■ ABOUT THIS EXERCISE ■
Reproduce the entries that follow exactly, dropping each image.

■ SOURCE INFORMATION ■
══════════════════════════════
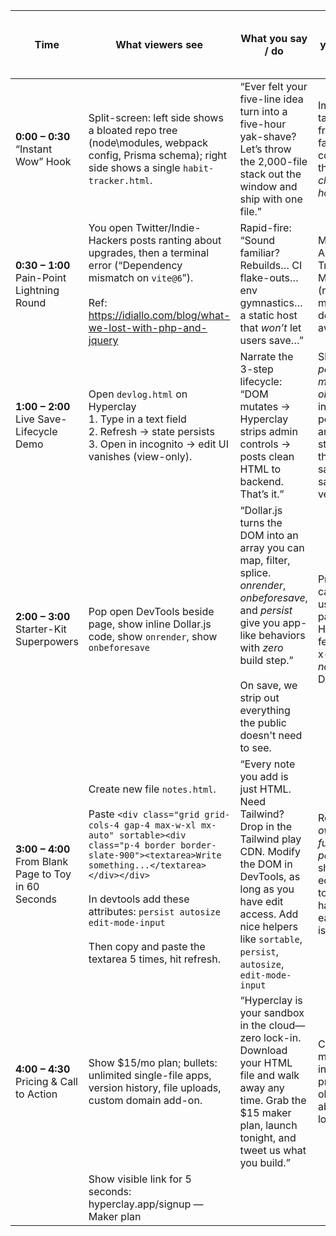 
| Time                                                    | What viewers see                                                                                                                                                                                                                                                                                                                                  | What you say / do                                                                                                                                                                                                                          | Why it matters to your hacker-minded audience                                                                                        |
| ------------------------------------------------------- | ------------------------------------------------------------------------------------------------------------------------------------------------------------------------------------------------------------------------------------------------------------------------------------------------------------------------------------------------- | ------------------------------------------------------------------------------------------------------------------------------------------------------------------------------------------------------------------------------------------ | ------------------------------------------------------------------------------------------------------------------------------------ |
| **0:00 – 0:30**<br>“Instant Wow” Hook                   | Split-screen: left side shows a bloated repo tree (node\modules, webpack config, Prisma schema); right side shows a single `habit-tracker.html`.                                                                                                                                                                                                  | “Ever felt your five-line idea turn into a five-hour yak-shave? Let’s throw the 2,000-file stack out the window and ship with one file.”                                                                                                   | Immediately taps their framework fatigue & communicates the promise: *clarity over horsepower*.                                      |
| **0:30 – 1:00**<br>Pain-Point Lightning Round           | You open Twitter/Indie-Hackers posts ranting about upgrades, then a terminal error (“Dependency mismatch on `vite@6`”).<br><br>Ref: https://idiallo.com/blog/what-we-lost-with-php-and-jquery                                                                                                                                                     | Rapid-fire: “Sound familiar? Rebuilds… CI flake-outs… env gymnastics… a static host that *won’t* let users save…”                                                                                                                          | Mirrors the Adoption Trigger Moments (rage-quitting migrations, demo minutes away).                                                  |
| **1:00 – 2:00**<br>Live Save-Lifecycle Demo             | Open `devlog.html` on Hyperclay<br>1. Type in a text field <br>2. Refresh → state persists<br>3. Open in incognito → edit UI vanishes (view-only).                                                                                                                                                                                                | Narrate the 3-step lifecycle:<br>“DOM mutates → Hyperclay strips admin controls → posts clean HTML to backend. That’s it.”                                                                                                                 | Shows *portable, malleable object* + instant persistence, answering “Is storing data in the DOM safe?” (yes, sanitized & versioned). |
| **2:00 – 3:00**<br>Starter-Kit Superpowers              | Pop open DevTools beside page, show inline Dollar.js code, show `onrender`, show `onbeforesave`                                                                                                                                                                                                                                                   | “Dollar.js turns the DOM into an array you can map, filter, splice. *onrender*, *onbeforesave*, and *persist* give you app-like behaviors with *zero* build step.”<br><br>On save, we strip out everything the public doesn't need to see. | Proves they can keep using vanilla patterns; Hyperclay feels like an x-ray spec, *not* another DSL.                                  |
| **3:00 – 4:00**<br>From Blank Page to Toy in 60 Seconds | Create new file `notes.html`.<br><br>Paste `<div class="grid grid-cols-4 gap-4 max-w-xl mx-auto" sortable><div class="p-4 border border-slate-900"><textarea>Write something...</textarea></div></div>`<br><br>In devtools add these attributes: `persist autosize edit-mode-input`<br><br>Then copy and paste the textarea 5 times, hit refresh. | “Every note you add is just HTML. Need Tailwind? Drop in the Tailwind play CDN. Modify the DOM in DevTools, as long as you have edit access. Add nice helpers like `sortable`, `persist`, `autosize`, `edit-mode-input`                    | Reinforces *ownership* & *future-proof portability*; shows educators / toy-box hackers how easy remixing is.                         |
| **4:00 – 4:30**<br>Pricing & Call to Action             | Show $15/mo plan; bullets: unlimited single-file apps, version history, file uploads, custom domain add-on.                                                                                                                                                                                                                                       | “Hyperclay is your sandbox in the cloud—zero lock-in. Download your HTML file and walk away any time. Grab the $15 maker plan, launch tonight, and tweet us what you build.”                                                               | Converts momentum into sign-up; pre-empts objection about vendor lock-in.                                                            |
|                                                         | Show visible link for 5 seconds: hyperclay.app/signup — Maker plan                                                                                                                                                                                                                                                                                |                                                                                                                                                                                                                                            |                                                                                                                                      |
══════════════════════════════
■ ANSWER TO THE PROBLEM ■
| Time                                                    | What viewers see                                                                                                                                                                                                                                                                                                                                  | What you say / do                                                                                                                                                                                                                          | Why it matters to your hacker-minded audience                                                                                        |
| ------------------------------------------------------- | ------------------------------------------------------------------------------------------------------------------------------------------------------------------------------------------------------------------------------------------------------------------------------------------------------------------------------------------------- | ------------------------------------------------------------------------------------------------------------------------------------------------------------------------------------------------------------------------------------------ | ------------------------------------------------------------------------------------------------------------------------------------ |
| **0:00 – 0:30**<br>“Instant Wow” Hook                   | Split-screen: left side shows a bloated repo tree (node\modules, webpack config, Prisma schema); right side shows a single `habit-tracker.html`.                                                                                                                                                                                                  | “Ever felt your five-line idea turn into a five-hour yak-shave? Let’s throw the 2,000-file stack out the window and ship with one file.”                                                                                                   | Immediately taps their framework fatigue & communicates the promise: *clarity over horsepower*.                                      |
| **0:30 – 1:00**<br>Pain-Point Lightning Round           | You open Twitter/Indie-Hackers posts ranting about upgrades, then a terminal error (“Dependency mismatch on `vite@6`”).<br><br>Ref: https://idiallo.com/blog/what-we-lost-with-php-and-jquery                                                                                                                                                     | Rapid-fire: “Sound familiar? Rebuilds… CI flake-outs… env gymnastics… a static host that *won’t* let users save…”                                                                                                                          | Mirrors the Adoption Trigger Moments (rage-quitting migrations, demo minutes away).                                                  |
| **1:00 – 2:00**<br>Live Save-Lifecycle Demo             | Open `devlog.html` on Hyperclay<br>1. Type in a text field <br>2. Refresh → state persists<br>3. Open in incognito → edit UI vanishes (view-only).                                                                                                                                                                                                | Narrate the 3-step lifecycle:<br>“DOM mutates → Hyperclay strips admin controls → posts clean HTML to backend. That’s it.”                                                                                                                 | Shows *portable, malleable object* + instant persistence, answering “Is storing data in the DOM safe?” (yes, sanitized & versioned). |
| **2:00 – 3:00**<br>Starter-Kit Superpowers              | Pop open DevTools beside page, show inline Dollar.js code, show `onrender`, show `onbeforesave`                                                                                                                                                                                                                                                   | “Dollar.js turns the DOM into an array you can map, filter, splice. *onrender*, *onbeforesave*, and *persist* give you app-like behaviors with *zero* build step.”<br><br>On save, we strip out everything the public doesn't need to see. | Proves they can keep using vanilla patterns; Hyperclay feels like an x-ray spec, *not* another DSL.                                  |
| **3:00 – 4:00**<br>From Blank Page to Toy in 60 Seconds | Create new file `notes.html`.<br><br>Paste `<div class="grid grid-cols-4 gap-4 max-w-xl mx-auto" sortable><div class="p-4 border border-slate-900"><textarea>Write something...</textarea></div></div>`<br><br>In devtools add these attributes: `persist autosize edit-mode-input`<br><br>Then copy and paste the textarea 5 times, hit refresh. | “Every note you add is just HTML. Need Tailwind? Drop in the Tailwind play CDN. Modify the DOM in DevTools, as long as you have edit access. Add nice helpers like `sortable`, `persist`, `autosize`, `edit-mode-input`                    | Reinforces *ownership* & *future-proof portability*; shows educators / toy-box hackers how easy remixing is.                         |
| **4:00 – 4:30**<br>Pricing & Call to Action             | Show $15/mo plan; bullets: unlimited single-file apps, version history, file uploads, custom domain add-on.                                                                                                                                                                                                                                       | “Hyperclay is your sandbox in the cloud—zero lock-in. Download your HTML file and walk away any time. Grab the $15 maker plan, launch tonight, and tweet us what you build.”                                                               | Converts momentum into sign-up; pre-empts objection about vendor lock-in.                                                            |
|                                                         | Show visible link for 5 seconds: hyperclay.app/signup — Maker plan                                                                                                                                                                                                                                                                                |                                                                                                                                                                                                                                            |                                                                                                                                      |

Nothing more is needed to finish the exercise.